**Task prompt**
Scan the records below. Copy every line in which the word "database" appears.

Source records
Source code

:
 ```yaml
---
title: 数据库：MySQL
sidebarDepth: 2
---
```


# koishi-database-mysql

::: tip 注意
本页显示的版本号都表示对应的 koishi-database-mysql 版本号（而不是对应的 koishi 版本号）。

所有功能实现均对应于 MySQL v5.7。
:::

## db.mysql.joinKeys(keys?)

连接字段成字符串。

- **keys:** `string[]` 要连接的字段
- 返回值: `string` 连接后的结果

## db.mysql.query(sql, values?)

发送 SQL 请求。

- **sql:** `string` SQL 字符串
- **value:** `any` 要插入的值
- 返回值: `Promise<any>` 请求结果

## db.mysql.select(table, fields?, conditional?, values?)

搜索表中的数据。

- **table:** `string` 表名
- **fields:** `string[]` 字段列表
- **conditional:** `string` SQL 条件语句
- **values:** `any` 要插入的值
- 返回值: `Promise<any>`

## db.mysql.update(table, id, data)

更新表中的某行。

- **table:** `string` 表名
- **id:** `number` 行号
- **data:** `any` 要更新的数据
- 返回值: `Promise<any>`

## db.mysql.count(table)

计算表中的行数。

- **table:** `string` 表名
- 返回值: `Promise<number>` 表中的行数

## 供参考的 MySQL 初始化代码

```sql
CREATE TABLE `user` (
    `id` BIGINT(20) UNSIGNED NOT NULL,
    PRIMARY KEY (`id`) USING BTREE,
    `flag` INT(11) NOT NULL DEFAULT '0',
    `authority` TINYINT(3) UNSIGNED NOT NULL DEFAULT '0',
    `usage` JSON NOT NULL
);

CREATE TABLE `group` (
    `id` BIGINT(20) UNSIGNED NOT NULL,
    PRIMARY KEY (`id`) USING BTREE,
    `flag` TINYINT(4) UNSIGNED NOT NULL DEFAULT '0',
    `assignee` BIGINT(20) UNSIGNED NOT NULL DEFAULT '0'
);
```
--
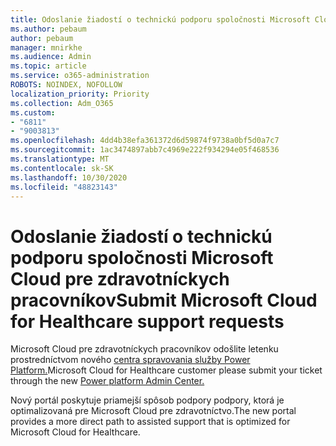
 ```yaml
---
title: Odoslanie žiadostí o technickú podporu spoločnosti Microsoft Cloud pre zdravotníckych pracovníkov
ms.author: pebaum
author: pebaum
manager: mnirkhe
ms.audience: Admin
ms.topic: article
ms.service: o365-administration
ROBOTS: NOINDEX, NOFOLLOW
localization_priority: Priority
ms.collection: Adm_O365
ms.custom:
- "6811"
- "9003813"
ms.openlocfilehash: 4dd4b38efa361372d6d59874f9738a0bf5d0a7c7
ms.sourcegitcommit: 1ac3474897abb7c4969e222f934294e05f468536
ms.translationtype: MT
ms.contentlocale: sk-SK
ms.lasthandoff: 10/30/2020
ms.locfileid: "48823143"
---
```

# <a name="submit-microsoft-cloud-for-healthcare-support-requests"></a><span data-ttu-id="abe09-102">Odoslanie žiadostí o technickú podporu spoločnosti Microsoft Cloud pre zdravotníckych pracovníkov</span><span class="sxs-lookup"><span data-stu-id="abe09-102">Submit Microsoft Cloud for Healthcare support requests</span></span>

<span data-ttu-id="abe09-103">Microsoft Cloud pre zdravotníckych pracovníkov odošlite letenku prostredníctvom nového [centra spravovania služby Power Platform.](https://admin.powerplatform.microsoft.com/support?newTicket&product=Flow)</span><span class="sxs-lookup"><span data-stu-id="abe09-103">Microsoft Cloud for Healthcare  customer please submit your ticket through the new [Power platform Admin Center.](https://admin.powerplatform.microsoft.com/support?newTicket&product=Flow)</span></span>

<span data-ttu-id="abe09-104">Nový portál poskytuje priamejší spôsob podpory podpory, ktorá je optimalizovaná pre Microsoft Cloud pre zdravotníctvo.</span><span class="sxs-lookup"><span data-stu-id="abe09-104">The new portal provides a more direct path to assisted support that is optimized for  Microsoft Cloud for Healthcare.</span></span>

**Exercise solution**
# koishi-database-mysql
本页显示的版本号都表示对应的 koishi-database-mysql 版本号（而不是对应的 koishi 版本号）。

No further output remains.